Report each line of the entries below that includes "methodology".

Dataset items
┄┄┄┄┄┄┄┄┄┄┄┄┄┄┄┄┄┄┄┄

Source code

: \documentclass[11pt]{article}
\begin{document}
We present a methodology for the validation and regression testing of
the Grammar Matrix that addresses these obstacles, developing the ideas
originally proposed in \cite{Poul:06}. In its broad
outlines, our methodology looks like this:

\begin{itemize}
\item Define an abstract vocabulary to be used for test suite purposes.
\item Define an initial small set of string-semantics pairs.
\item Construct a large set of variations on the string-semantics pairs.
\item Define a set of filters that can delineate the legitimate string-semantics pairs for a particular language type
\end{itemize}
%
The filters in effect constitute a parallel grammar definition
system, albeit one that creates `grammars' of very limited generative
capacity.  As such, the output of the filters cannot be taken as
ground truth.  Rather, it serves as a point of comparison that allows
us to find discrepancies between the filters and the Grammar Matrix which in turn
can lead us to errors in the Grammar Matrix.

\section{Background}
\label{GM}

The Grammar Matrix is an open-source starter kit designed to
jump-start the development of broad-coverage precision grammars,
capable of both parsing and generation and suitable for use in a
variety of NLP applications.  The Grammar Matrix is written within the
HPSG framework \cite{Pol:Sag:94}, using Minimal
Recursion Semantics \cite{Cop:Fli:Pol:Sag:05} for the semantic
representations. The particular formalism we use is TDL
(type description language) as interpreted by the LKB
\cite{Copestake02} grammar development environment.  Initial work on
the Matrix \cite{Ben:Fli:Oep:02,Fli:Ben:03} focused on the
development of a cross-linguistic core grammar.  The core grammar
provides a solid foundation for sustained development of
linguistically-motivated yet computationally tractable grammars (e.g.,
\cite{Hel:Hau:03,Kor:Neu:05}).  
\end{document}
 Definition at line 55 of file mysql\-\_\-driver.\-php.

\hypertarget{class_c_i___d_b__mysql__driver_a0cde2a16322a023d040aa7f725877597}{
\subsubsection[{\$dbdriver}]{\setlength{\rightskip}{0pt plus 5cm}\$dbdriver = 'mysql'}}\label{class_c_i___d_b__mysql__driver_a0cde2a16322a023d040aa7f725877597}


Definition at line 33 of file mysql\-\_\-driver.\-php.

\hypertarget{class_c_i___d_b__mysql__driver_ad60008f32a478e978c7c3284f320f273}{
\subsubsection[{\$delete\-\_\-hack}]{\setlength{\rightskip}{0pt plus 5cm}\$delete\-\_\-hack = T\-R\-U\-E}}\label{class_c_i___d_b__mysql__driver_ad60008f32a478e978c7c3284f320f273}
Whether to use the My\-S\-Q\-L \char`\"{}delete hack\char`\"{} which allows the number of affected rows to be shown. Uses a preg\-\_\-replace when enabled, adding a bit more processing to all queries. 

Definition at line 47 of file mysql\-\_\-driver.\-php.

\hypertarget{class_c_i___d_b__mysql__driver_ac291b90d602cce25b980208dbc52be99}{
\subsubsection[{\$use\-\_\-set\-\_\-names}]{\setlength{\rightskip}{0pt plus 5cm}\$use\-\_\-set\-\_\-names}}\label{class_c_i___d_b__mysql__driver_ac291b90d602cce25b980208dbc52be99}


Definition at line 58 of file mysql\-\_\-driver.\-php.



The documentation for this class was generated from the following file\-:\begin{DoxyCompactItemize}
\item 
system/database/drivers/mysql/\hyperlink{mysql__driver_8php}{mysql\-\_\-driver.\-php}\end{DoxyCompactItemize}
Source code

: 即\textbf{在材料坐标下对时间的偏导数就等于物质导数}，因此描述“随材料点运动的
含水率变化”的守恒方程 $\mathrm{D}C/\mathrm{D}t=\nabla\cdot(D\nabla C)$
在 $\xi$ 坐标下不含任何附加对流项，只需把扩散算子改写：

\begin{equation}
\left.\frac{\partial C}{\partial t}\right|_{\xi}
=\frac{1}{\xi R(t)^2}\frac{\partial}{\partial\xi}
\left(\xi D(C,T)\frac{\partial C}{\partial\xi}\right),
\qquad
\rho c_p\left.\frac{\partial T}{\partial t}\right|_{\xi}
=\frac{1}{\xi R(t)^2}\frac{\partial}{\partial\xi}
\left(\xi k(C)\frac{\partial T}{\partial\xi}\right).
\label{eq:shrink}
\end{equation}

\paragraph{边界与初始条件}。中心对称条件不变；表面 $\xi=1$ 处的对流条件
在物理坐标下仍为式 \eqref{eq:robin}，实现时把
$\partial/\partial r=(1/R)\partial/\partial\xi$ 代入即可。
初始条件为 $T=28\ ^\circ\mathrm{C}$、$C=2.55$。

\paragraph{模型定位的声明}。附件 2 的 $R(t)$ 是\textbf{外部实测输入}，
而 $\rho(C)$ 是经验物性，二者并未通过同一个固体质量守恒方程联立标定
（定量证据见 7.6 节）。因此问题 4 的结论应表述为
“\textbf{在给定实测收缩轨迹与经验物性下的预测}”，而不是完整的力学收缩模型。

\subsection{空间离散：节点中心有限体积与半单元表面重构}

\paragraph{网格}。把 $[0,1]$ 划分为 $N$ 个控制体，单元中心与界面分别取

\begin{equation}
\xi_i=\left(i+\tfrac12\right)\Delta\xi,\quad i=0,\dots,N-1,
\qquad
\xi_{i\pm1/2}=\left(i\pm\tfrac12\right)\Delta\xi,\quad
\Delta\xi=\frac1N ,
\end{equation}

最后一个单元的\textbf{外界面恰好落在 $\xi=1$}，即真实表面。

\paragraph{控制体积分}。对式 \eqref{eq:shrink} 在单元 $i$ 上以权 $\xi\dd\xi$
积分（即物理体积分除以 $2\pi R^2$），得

┄┄┄┄┄┄┄┄┄┄┄┄┄┄┄┄┄┄┄┄

§ Response box
We present a methodology for the validation and regression testing of
outlines, our methodology looks like this:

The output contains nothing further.